There’s no point battling to wake up at 5am in the morning to do your writing, like Ernest Hemingway, if you are a chronic night owl who struggles to get out of bed before 7.30am. It’s better to work with who you are and adopt some creative habits or tools that are easier to incorporate into your lifestyle. For instance, find another time to write that fits better with your schedule and energy levels, and then make sure to keep a notebook next to your bed so you can scribble in the dark for those bursts of inspiration late at night.
Or what if you find that you can never hear yourself think when you’re trying to nut out a problem for work? Well, do your creative thinking in more quiet surroundings – like a library or cafe away from the lunchtime rush, or go for a walk in a park. But if hustle and bustle are more your thing, then park yourself in a busy cafe or on a bench in a busy pedestrian mall to do your thinking.
We’re more likely to be creative when we’re relaxed and being ourselves. So the best way of finding out what creativity tools work for you is to understand yourself better: your nature, work patterns, priorities, and habits.
You’d think that this is obvious. But it’s so funny how often we overlook such simple things about ourselves that we could harness to become more creative. For example, I’m a very visual person. But it wasn’t until something happened in my old job that I realised how important visual stimulus was for me.
There was a project that had finished and they had a whole lot of different coloured post-it notes left over. I was so excited to discover these remnants in the stationary cupboard that I decided to collect a few and make my own little mixed up multi-coloured pad of post-its. I was in heaven! I loved looking at that little burst of colour on my desk and it felt so special and exciting to write on them (so much nicer than the standard bland yellow ones we normally had at our disposal). But the funny thing was that after a while I noticed that by changing this one small thing I had increased my happiness and productivity at work (now I also am aware that by using more colour I was stimulating the more expansive, big picture thinking part of my brain). I am always amazed at how small a thing could make such a big difference to how I worked. This seemingly small little change also led me to discover how important colour was for me, and led to me being more deliberate in bringing colour into my work day by using coloured paper, pens, pencils and markers. It also reminded me of how I had previously used this strategy when I used to colour code my university notes to quickly distinguish between factual information, examples and my own opinions. Proof that these gems of wisdoms are always waiting for us to discover them.
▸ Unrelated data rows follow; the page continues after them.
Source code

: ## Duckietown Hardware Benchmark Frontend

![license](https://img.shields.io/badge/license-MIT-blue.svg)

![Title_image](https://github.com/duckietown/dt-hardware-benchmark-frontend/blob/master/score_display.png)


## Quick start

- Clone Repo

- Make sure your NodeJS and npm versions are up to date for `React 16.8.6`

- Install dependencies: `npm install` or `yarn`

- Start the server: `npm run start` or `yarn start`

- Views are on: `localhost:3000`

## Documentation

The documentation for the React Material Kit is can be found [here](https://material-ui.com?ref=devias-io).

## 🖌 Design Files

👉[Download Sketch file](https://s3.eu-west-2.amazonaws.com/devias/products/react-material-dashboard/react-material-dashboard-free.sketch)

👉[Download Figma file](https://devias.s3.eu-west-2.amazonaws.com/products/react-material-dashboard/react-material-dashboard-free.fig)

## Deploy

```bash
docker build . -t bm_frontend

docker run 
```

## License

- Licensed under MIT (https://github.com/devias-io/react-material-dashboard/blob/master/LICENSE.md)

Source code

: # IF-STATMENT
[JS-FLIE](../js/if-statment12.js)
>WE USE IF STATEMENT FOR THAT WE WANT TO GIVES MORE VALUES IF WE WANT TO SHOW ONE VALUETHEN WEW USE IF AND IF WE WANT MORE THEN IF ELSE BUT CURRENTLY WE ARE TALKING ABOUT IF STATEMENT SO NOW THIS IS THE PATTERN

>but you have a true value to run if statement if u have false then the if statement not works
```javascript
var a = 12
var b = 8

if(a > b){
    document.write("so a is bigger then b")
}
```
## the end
So is having colour important to you?
- What about noise? Do you need absolute stillness and quiet to work? Or do you like to be in the thick of it with some background noise or music?
- Are you a morning person or a night owl?
- Do you like to work in big blocks of time or in short bursts?
- Do you like to bounce off your ideas with others to refine them on the fly? Or could you think of nothing worse, and would prefer only the company of yourself to nut out your idea before sharing it with others?
- Do you like to get ‘hands on’ when you’re thinking and tinker on your project? Or do you need to see everything visually mapped out or written up first?
There are no right or wrong answers. It’s all about finding out what works best for you and then honouring it. Try to see how you can harness your preferences, even if in a small way (just like I did with the post-it notes). And if you do want to make a complete turnaround, say waking earlier to work even though you’re a long standing night owl, then do it gradually over time.
It’s also good to remember that these preferences are not fixed. There are no hard or fast rules. And there will always be exceptions. We all change over time. So experiment. Test things out.
Once you discover what works for you (your own set of personal creativity formulas) then you can use that understanding to inspire your creativity.